Print each record exactly, with no word added or removed.

***** Source data *****

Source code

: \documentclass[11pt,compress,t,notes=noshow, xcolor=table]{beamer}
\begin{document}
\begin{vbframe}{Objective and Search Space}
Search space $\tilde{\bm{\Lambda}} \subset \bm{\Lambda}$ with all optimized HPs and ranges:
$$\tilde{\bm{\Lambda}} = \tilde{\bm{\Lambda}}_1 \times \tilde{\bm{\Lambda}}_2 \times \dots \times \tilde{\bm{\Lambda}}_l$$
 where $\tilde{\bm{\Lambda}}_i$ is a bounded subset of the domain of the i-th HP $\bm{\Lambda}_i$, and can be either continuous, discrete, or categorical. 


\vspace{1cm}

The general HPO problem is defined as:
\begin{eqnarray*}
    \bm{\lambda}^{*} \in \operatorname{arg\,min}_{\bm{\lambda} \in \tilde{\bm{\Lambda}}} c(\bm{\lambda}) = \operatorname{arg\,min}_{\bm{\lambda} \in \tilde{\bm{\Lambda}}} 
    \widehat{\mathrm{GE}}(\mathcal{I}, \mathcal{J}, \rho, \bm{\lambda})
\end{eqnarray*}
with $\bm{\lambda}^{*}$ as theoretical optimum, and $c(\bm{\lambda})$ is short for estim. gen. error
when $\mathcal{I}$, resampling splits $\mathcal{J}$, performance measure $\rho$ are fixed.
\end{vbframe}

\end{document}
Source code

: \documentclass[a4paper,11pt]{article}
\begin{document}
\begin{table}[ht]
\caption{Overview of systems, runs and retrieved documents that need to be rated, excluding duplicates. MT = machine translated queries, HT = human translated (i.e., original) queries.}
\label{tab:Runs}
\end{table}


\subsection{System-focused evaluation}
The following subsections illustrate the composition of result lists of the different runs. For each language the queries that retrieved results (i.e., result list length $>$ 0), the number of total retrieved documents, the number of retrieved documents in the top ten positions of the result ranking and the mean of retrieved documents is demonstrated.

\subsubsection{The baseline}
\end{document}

*****

Exercise answer.
Source code

: \documentclass[11pt,compress,t,notes=noshow, xcolor=table]{beamer}
\begin{document}
\begin{vbframe}{Objective and Search Space}
Search space $\tilde{\bm{\Lambda}} \subset \bm{\Lambda}$ with all optimized HPs and ranges:
$$\tilde{\bm{\Lambda}} = \tilde{\bm{\Lambda}}_1 \times \tilde{\bm{\Lambda}}_2 \times \dots \times \tilde{\bm{\Lambda}}_l$$
 where $\tilde{\bm{\Lambda}}_i$ is a bounded subset of the domain of the i-th HP $\bm{\Lambda}_i$, and can be either continuous, discrete, or categorical. 


\vspace{1cm}

The general HPO problem is defined as:
\begin{eqnarray*}
    \bm{\lambda}^{*} \in \operatorname{arg\,min}_{\bm{\lambda} \in \tilde{\bm{\Lambda}}} c(\bm{\lambda}) = \operatorname{arg\,min}_{\bm{\lambda} \in \tilde{\bm{\Lambda}}} 
    \widehat{\mathrm{GE}}(\mathcal{I}, \mathcal{J}, \rho, \bm{\lambda})
\end{eqnarray*}
with $\bm{\lambda}^{*}$ as theoretical optimum, and $c(\bm{\lambda})$ is short for estim. gen. error
when $\mathcal{I}$, resampling splits $\mathcal{J}$, performance measure $\rho$ are fixed.
\end{vbframe}

\end{document}
Source code

: \documentclass[a4paper,11pt]{article}
\begin{document}
\begin{table}[ht]
\caption{Overview of systems, runs and retrieved documents that need to be rated, excluding duplicates. MT = machine translated queries, HT = human translated (i.e., original) queries.}
\label{tab:Runs}
\end{table}


\subsection{System-focused evaluation}
The following subsections illustrate the composition of result lists of the different runs. For each language the queries that retrieved results (i.e., result list length $>$ 0), the number of total retrieved documents, the number of retrieved documents in the top ten positions of the result ranking and the mean of retrieved documents is demonstrated.

\subsubsection{The baseline}
\end{document}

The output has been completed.